Schorr, who began as a foreign newspaper correspondent in 1946, helped launch CNN as its senior Washington correspondent in 1980 after two decades with CBS. NPR, which Schorr joined as senior news analyst in 1985, said he died peacefully after a short illness.

His coverage put him on Richard Nixon's infamous "enemies list."

Remembering Daniel Schorr, his fellow leaker Daniel Ellsberg noted that they each had been confronted with questions about motivation and profit.

In 1976, Schorr leaked the Pike report — the findings of an Intelligence Committee investigation into questionable CIA activities, which the House had voted to keep secret — to the Village Voice. Schorr asked the Voice to make a donation to the Reporters Committee for Freedom of the Press.

Even Schorr asking for a donation from the Voice raised questions about whether he had profited financially from his leak. He hadn't.

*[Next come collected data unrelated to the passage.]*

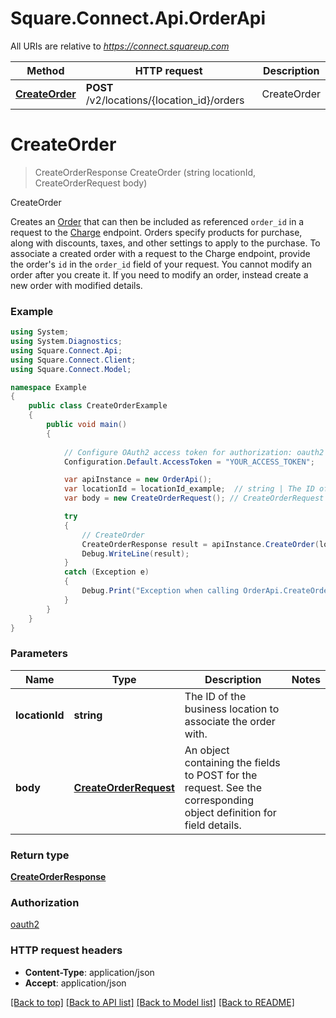 # Square.Connect.Api.OrderApi

All URIs are relative to *https://connect.squareup.com*

Method | HTTP request | Description
------------- | ------------- | -------------
[**CreateOrder**](OrderApi.md#createorder) | **POST** /v2/locations/{location_id}/orders | CreateOrder


<a name="createorder"></a>
# **CreateOrder**
> CreateOrderResponse CreateOrder (string locationId, CreateOrderRequest body)

CreateOrder

Creates an [Order](#type-order) that can then be included as referenced `order_id` in a request to the [Charge](#endpoint-charge) endpoint. Orders specify products for purchase, along with discounts, taxes, and other settings to apply to the purchase.  To associate a created order with a request to the Charge endpoint, provide the order's `id` in the `order_id` field of your request.  You cannot modify an order after you create it. If you need to modify an order, instead create a new order with modified details.

### Example
```csharp
using System;
using System.Diagnostics;
using Square.Connect.Api;
using Square.Connect.Client;
using Square.Connect.Model;

namespace Example
{
    public class CreateOrderExample
    {
        public void main()
        {
            
            // Configure OAuth2 access token for authorization: oauth2
            Configuration.Default.AccessToken = "YOUR_ACCESS_TOKEN";

            var apiInstance = new OrderApi();
            var locationId = locationId_example;  // string | The ID of the business location to associate the order with.
            var body = new CreateOrderRequest(); // CreateOrderRequest | An object containing the fields to POST for the request.  See the corresponding object definition for field details.

            try
            {
                // CreateOrder
                CreateOrderResponse result = apiInstance.CreateOrder(locationId, body);
                Debug.WriteLine(result);
            }
            catch (Exception e)
            {
                Debug.Print("Exception when calling OrderApi.CreateOrder: " + e.Message );
            }
        }
    }
}
```

### Parameters

Name | Type | Description  | Notes
------------- | ------------- | ------------- | -------------
 **locationId** | **string**| The ID of the business location to associate the order with. | 
 **body** | [**CreateOrderRequest**](CreateOrderRequest.md)| An object containing the fields to POST for the request.  See the corresponding object definition for field details. | 

### Return type

[**CreateOrderResponse**](CreateOrderResponse.md)

### Authorization

[oauth2](../README.md#oauth2)

### HTTP request headers

 - **Content-Type**: application/json
 - **Accept**: application/json

[[Back to top]](#) [[Back to API list]](../README.md#documentation-for-api-endpoints) [[Back to Model list]](../README.md#documentation-for-models) [[Back to README]](../README.md)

But the transaction may have cost Schorr anyway.

At the time, Schorr accused the Reporters Committee, which had put him in touch with a lawyer to aid publication of the report in book form, of having blown his cover.

Schorr covered the rebuilding of Western Europe for the Christian Science Monitor starting in 1946. He joined Edward R. Murrow's CBS news team as its Washington diplomatic correspondent in 1953.

Schorr resigned from CBS in 1976 after the network suspended him amid a controversy over the leaking of a secret U.S. intelligence report. Schorr refused to tell Congress the source of the document, citing his First Amendment protections.

CNN founder Ted Turner hired Schorr in 1979 as he was preparing to launch the Cable News Network the next summer. Schorr quit CNN in 1985 and soon joined NPR.

Many award had he get, included a Peabody for "a lifetime of uncompromising reporting of the highest integrity," three Emmys and the duPont-Columbia Golden Baton.